Managing Lead Times to Win the War
The five steps that follow should form the basis
for the campaign to reduce lead times and inventory.
1. Understand Your Lead Times
Use item data and product structures to construct
graphical representations of each product, similar to the flip-flop
bill of material in Figure 3. Not only will this provide a picture
of cumulative lead time, but it will help point out where lead time
reduction efforts should be focused. Understand the detailed
elements that make up cumulative lead time for all your products.
For purchased items, break down the lead times into the tasks that
are performed by your company, your supplier, and other
organizations. Analyze the lead times of manufactured items. Get a
handle on your delivery lead times for each product. How much time
is spent picking, packing, and shipping? What are the transit times
to warehouses, customers, or major geographical areas? Work with
your customers to find out how much time is spent between their
receiving your product and having it available for use.
2. Understand Your Customer Lead Time
This involves knowing what your customers expect
in terms of the time between their giving you an order and their
receipt of the product. As this allowable lead time is most often
influenced by the competition, you need to compare your delivery
times and performance with that of your competitors. Overall, you
need to know if you are losing product sales because the competition
can satisfy the customer faster. Don't forget about the impacts of
cost and quality in this comparison, however.
3. Find the Fluff
Discover the dead space! Bash the bureaucracy!
Recognize the redundancies! Identify the idleness! Qualify the
queues! As you examine each area of your logistics pipeline, look
for waste. Try to identify the candidates for lead time reduction.

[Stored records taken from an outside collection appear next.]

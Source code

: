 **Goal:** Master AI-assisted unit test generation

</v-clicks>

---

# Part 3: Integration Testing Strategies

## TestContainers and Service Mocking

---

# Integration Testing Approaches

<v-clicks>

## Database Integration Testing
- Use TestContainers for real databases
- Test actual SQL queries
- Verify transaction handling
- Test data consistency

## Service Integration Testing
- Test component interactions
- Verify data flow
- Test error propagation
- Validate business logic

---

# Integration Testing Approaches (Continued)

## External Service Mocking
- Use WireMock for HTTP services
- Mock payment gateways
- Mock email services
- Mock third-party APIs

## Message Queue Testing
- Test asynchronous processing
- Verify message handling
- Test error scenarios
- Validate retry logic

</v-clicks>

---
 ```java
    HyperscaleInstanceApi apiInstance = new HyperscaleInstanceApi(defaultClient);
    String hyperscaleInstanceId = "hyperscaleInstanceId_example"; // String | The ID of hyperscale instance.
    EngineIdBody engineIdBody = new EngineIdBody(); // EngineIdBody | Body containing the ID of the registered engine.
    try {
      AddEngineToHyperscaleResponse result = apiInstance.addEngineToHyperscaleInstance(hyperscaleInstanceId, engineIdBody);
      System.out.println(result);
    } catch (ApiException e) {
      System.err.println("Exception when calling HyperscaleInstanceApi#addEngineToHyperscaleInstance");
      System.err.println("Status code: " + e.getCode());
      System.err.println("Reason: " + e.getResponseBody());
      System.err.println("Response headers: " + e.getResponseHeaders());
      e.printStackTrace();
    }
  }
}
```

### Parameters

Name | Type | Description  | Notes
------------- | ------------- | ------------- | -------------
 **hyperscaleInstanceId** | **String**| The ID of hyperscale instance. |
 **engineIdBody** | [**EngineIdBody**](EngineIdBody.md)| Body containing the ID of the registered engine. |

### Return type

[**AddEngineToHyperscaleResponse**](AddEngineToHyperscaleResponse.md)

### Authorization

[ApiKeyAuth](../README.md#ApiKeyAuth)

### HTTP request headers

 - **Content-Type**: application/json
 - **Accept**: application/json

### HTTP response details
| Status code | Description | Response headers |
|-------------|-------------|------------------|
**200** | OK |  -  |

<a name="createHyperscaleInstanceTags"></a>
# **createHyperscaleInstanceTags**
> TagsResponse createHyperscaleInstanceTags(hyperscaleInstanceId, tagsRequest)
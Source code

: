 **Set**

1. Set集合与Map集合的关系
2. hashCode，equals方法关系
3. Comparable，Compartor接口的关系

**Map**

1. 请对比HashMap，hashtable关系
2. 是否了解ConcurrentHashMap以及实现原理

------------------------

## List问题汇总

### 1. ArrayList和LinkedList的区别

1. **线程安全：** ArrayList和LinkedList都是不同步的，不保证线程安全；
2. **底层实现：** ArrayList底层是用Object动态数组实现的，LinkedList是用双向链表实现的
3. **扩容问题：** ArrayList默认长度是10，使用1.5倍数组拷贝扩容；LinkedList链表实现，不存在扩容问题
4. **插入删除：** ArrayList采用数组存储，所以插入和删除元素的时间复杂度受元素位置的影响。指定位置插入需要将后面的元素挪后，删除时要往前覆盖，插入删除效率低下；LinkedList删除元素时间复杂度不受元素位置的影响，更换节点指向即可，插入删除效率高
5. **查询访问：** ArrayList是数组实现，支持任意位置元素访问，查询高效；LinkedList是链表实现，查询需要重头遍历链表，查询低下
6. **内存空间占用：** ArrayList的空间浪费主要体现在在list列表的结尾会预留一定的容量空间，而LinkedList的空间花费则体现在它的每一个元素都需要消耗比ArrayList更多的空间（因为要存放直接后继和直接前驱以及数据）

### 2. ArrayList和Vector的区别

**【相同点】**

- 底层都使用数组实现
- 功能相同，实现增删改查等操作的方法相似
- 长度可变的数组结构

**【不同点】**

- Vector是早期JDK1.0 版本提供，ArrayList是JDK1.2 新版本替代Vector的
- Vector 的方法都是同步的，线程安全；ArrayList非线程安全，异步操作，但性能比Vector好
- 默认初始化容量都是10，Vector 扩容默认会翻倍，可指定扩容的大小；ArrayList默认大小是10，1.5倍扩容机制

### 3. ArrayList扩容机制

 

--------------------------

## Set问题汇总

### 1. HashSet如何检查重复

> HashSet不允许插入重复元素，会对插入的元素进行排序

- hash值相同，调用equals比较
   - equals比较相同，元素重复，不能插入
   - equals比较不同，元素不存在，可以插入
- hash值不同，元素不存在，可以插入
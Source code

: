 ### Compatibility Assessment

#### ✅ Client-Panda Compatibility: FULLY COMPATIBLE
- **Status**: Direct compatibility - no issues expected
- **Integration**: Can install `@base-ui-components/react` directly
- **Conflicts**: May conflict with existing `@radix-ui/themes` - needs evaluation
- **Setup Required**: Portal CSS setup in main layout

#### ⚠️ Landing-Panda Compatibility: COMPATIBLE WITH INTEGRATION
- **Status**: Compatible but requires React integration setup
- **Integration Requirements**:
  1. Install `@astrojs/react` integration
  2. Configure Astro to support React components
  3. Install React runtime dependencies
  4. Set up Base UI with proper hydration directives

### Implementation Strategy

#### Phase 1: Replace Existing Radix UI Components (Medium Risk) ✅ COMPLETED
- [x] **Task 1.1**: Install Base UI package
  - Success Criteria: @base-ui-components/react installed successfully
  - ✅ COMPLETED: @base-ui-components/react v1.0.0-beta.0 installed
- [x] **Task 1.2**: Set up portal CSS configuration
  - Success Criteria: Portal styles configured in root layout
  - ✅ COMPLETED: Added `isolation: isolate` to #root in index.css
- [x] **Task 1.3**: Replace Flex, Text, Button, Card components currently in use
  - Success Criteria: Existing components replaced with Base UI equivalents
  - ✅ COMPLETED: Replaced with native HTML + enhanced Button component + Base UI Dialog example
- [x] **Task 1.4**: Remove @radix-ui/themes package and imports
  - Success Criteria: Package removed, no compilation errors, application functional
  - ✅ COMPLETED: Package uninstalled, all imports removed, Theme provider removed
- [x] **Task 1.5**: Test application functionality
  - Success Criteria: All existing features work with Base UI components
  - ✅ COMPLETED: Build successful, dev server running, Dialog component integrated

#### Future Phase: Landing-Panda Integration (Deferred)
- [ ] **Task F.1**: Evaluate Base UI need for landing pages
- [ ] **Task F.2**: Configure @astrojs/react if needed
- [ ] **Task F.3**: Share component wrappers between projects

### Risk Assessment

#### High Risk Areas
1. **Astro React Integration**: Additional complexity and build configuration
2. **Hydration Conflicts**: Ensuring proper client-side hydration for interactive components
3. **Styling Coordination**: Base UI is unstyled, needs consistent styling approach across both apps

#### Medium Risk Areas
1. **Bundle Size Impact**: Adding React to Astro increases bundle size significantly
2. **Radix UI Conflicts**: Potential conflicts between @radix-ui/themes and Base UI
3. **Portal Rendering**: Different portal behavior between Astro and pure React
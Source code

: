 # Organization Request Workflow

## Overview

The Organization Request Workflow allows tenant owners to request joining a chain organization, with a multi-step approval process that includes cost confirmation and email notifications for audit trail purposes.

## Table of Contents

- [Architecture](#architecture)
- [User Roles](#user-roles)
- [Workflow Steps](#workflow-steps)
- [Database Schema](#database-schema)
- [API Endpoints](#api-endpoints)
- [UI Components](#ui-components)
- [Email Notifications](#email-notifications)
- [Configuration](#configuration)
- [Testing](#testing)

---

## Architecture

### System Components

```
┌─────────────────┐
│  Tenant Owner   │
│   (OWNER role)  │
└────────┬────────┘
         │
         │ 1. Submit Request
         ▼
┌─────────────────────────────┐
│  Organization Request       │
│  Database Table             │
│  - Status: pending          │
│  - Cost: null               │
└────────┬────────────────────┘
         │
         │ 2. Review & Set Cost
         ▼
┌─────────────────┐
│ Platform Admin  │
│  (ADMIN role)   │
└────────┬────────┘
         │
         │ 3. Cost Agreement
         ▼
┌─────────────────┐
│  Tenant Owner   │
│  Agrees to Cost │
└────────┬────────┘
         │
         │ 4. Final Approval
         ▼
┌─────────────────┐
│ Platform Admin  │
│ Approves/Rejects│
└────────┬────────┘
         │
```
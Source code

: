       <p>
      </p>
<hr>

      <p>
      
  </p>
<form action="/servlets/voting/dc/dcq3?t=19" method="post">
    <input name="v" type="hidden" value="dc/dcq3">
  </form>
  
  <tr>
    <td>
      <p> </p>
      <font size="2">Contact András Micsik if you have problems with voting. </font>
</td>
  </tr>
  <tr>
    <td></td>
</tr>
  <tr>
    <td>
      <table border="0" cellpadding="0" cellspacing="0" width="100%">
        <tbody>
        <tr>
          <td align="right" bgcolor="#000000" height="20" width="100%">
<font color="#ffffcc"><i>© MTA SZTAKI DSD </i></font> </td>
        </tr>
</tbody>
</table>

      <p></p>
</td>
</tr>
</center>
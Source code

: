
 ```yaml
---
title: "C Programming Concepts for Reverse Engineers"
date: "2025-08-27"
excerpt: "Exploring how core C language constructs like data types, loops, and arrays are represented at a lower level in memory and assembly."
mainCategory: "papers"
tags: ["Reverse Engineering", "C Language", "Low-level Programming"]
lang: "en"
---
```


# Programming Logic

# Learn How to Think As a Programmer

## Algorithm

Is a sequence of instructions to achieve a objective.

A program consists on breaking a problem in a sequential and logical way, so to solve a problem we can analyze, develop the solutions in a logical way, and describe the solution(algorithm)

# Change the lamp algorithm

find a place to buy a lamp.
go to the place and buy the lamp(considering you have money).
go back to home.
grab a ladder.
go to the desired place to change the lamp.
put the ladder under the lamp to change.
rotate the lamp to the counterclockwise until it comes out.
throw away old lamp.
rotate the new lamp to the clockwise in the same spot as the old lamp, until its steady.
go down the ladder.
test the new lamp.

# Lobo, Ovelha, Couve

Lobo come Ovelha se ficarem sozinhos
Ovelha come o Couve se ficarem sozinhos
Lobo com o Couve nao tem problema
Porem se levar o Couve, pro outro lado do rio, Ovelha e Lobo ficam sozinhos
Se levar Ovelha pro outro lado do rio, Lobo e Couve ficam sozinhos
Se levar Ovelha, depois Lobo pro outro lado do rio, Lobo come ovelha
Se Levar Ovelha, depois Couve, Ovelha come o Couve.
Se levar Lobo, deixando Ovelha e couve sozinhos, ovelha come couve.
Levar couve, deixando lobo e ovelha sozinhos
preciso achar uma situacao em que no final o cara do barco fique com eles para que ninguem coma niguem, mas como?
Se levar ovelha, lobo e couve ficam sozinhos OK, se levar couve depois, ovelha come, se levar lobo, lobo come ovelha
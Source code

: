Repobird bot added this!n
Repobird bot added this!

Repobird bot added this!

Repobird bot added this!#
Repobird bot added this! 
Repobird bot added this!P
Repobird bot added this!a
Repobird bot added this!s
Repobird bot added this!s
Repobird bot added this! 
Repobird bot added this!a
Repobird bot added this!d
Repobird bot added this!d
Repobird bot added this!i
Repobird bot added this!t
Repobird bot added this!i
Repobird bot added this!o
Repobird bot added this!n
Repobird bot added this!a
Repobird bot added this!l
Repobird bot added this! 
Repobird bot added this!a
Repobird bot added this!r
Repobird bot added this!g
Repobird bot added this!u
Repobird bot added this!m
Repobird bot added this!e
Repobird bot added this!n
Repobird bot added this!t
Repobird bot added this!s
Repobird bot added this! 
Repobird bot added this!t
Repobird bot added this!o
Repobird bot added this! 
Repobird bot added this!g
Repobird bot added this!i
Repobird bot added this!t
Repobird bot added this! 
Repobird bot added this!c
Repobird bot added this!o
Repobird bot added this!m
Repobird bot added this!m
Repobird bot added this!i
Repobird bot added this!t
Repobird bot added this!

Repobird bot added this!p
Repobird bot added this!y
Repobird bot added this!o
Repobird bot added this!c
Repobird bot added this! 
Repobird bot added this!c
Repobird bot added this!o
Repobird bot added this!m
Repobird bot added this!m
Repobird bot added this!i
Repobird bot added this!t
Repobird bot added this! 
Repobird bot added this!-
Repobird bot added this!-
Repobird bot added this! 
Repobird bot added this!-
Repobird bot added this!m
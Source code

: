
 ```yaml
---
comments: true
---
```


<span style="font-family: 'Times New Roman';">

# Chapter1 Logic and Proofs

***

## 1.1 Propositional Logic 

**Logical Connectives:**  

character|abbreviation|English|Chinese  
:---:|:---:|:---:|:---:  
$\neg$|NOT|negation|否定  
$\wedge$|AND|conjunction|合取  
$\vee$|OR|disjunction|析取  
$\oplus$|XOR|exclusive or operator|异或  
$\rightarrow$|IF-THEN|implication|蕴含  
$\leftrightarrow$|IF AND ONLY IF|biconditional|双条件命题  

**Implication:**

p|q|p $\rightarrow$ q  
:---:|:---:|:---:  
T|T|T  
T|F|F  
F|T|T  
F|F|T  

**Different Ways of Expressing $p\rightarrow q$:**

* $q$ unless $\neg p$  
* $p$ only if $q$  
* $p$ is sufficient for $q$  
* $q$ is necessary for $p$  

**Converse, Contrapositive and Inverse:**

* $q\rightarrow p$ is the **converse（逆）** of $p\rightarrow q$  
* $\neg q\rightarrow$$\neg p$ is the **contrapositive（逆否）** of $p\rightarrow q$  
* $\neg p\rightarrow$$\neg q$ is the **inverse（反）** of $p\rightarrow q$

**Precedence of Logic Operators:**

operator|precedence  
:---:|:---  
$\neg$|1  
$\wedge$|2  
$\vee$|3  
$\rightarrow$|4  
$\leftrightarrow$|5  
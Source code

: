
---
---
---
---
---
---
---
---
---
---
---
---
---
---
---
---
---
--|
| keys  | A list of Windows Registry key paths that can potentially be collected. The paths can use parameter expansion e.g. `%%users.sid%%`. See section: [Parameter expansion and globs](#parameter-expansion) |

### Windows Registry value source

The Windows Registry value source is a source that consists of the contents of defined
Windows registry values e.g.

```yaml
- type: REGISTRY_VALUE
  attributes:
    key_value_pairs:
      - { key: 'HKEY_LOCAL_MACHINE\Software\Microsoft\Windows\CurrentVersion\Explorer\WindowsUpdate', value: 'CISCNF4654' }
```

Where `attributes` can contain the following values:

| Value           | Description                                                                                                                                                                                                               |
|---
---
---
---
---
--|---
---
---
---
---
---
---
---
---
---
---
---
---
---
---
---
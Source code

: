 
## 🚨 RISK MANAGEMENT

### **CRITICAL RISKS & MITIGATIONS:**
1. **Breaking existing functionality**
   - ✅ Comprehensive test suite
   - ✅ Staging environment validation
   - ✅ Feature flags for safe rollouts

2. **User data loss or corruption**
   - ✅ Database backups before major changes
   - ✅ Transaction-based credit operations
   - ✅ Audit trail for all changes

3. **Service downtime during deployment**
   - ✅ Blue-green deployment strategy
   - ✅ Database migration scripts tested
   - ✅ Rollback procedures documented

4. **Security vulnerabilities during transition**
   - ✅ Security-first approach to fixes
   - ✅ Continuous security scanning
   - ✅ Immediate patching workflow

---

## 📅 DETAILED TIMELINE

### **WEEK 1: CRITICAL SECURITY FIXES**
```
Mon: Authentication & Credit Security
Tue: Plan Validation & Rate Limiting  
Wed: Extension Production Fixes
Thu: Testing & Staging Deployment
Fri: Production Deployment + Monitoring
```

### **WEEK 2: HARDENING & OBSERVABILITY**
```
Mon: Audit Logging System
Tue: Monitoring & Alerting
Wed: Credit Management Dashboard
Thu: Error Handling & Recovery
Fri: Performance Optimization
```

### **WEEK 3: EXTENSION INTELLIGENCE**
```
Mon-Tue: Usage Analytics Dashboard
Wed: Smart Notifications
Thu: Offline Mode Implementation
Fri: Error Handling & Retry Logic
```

Sometimes these are obvious, such as mailing purchase orders to your
suppliers when they could be sent electronically. Others will
require a more detailed analysis; for example, comparing the average
actual manufacturing lead times to those used by your planning
systems. Many of the information systems you currently use can
provide much of this data—use them!
4. Improve Your Systems Support
Make your system give you the data you need to do
the analyses discussed so far. When you find disparities between
actual practice and what the system plans or expects, bring the
system into line. For example, if the system is using 6 days as the
manufacturing lead time, and the actual average is 4 days, change
the planning parameter in the system. Don't stop there. Find out why
the system value was wrong. Was it because it was calculated
using the routing? If so, find the standards in
the routing that are out of whack and correct them.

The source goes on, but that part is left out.